The Seminole Tribe of Florida has agreed to pay $3.1 billion to the state over seven years in exchange for adding craps and roulette to its current casino operations, under an agreement announced Monday night by Gov. Rick Scott.
The deal is believed to be the largest tribal revenue-sharing agreement in the country, and is triple the current $1 billion the Seminoles have paid to the state over the past five years for the exclusive rights to operate "banked" card games, including blackjack.
The agreement regarding the card games ---- part of a larger, 20-year deal known as a "compact" --- expired this summer, sending the Scott and the tribe back to the negotiating table. The new deal requires legislative approval, and even before the ink was dry on the agreement, some legislators were questioning the possibility of its ultimate success.
Under the deal, the tribe would be allowed to have blackjack, craps and roulette at all of its existing seven facilities, but cannot expand its operations for 20 years, under the pact signed Monday by Scott and Seminole Chairman James Billie.
But the tribe is giving up its monopoly on blackjack and is ceding its stronghold on slots.
Under the agreement reached in 2010, slot machines anywhere but at the existing pari-mutuels in Broward and Miami-Dade counties or on other tribal lands would invalidate the compact and lose the state big bucks. Giving blackjack or other banked table games to the Broward and Miami-Dade racinos would reduce the tribe's payments to the state, and the racinos have not offered the games.
The new deal would allow the Miami-Dade and Broward racinos to add blackjack. And the agreement would allow up to 750 slot machines and 750 "instant racing" machines --- which appear like slots but operate differently --- to be phased in over three years at the Palm Beach Kennel Club and at a new facility in Miami.
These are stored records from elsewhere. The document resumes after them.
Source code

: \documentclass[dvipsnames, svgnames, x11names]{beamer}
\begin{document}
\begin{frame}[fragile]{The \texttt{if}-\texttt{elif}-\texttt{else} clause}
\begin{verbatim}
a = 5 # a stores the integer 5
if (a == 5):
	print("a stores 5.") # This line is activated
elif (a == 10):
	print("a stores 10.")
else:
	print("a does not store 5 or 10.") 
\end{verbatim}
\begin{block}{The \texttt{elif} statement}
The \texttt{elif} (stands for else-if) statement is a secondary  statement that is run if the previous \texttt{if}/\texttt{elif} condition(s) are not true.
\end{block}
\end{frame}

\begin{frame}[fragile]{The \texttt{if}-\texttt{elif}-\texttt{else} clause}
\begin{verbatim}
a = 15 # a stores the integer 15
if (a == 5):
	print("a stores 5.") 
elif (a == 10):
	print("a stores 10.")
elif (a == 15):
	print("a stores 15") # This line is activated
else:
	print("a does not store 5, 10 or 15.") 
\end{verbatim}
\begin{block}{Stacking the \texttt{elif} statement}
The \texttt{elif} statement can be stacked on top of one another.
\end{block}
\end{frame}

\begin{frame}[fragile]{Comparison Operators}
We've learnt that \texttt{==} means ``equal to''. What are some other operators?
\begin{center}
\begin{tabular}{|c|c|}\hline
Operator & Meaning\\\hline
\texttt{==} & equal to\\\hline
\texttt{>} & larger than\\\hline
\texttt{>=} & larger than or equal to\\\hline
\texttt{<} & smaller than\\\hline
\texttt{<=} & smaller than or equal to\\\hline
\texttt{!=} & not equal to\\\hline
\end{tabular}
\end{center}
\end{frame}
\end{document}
"With a $3 billion guarantee along with a cap on the tribe's gaming, it is my hope that this compact can be the foundation of a stable and predictable gaming environment for the state of Florida," Scott said in letter Monday night to House Speaker Steve Crisafulli and Senate President Andy Gardiner, with the compact attached. The "cap" refers to a limit on the number of slot machines the tribe could have at its casinos.
Scott also acknowledged that there may be "several other issues that the Legislature may wish to debate and discuss in addition to the details within this compact itself."
But, he wrote, "The compact itself is a good deal for the state of Florida and it is my hope that you will consider giving it a vote in the Florida Senate and the Florida House during the regular 2016 session or at the time you believe is most appropriate."
But getting the Legislature's blessing could be problematic, especially given Scott's handling of the announcement.
In his letter to the legislative leaders, Scott said "this agreement would not have been possible without the leadership of Sen. Rob Bradley and Rep. Jose Felix Diaz in the state's negotiation."
But Diaz was unaware that the governor had signed the deal until contacted Monday evening by The News Service of Florida.
"There are a lot of things that I still need to communicate with House leadership. I'm hoping to be able to read the document in its totality to see what's in there," Diaz, R-Miami, said. "There are things that are probably going to have to change if we're going to pass something out of the House."
One of the sticking points for lawmakers involves which pari-mutuels outside Miami-Dade and Broward would get slots.
Voters in six counties --- Brevard, Gadsden Hamilton, Lee, Palm Beach and Washington --- have given a thumbs-up to slots at local pari-mutuels. The Florida Supreme Court recently decided to hear a dispute about whether Gretna Racing in Gadsden County should be allowed to have slot machines without the express permission of the Legislature, in a case with widespread implications for gambling throughout the state.
Black lawmakers in the House want Gretna to have slots. Gadsden, one of the poorest regions in Florida, is the only county with a majority of black residents.
Other lawmakers, and lobbyists, are pushing for Lee County, home of Naples Fort Myers Greyhound Racing and Poker in Bonita Springs.
Yet others are insisting that the deal allow the Melbourne Greyhound Park, in Brevard County, to be included. Crisafulli and House Rules Chairman Ritch Workman both hail from Brevard.
Limiting the slots to Palm Beach in the compact could make it difficult to pass a bill authorizing the deal, Diaz predicted.
"That could be subject to change. And it would lead to a different-looking compact," he said. "It would be fair to say that whatever the governor has announced could look different by the end of session."
Bradley, a Fleming Island Republican, called Scott's $3.1 billion agreement "a good deal for taxpayers."
"Those are dollars that we're going to be able to use for core services, education, transportation and health care," Bradley said.
The flexibility included in the compact gives lawmakers room to come up with an agreement that is palatable to members in both chambers as well as to the state's pari-mutuel industry, not an easy task.
"I think it's a recognition that as the legislation moves through the process, there are going to be lots of voices that are going to be heard in the Legislature," Bradley said. "So you want to provide some flexibility so that those voices could be incorporated meaningfully into the discussion, but not bust the fundamental framework of the agreement with the tribe."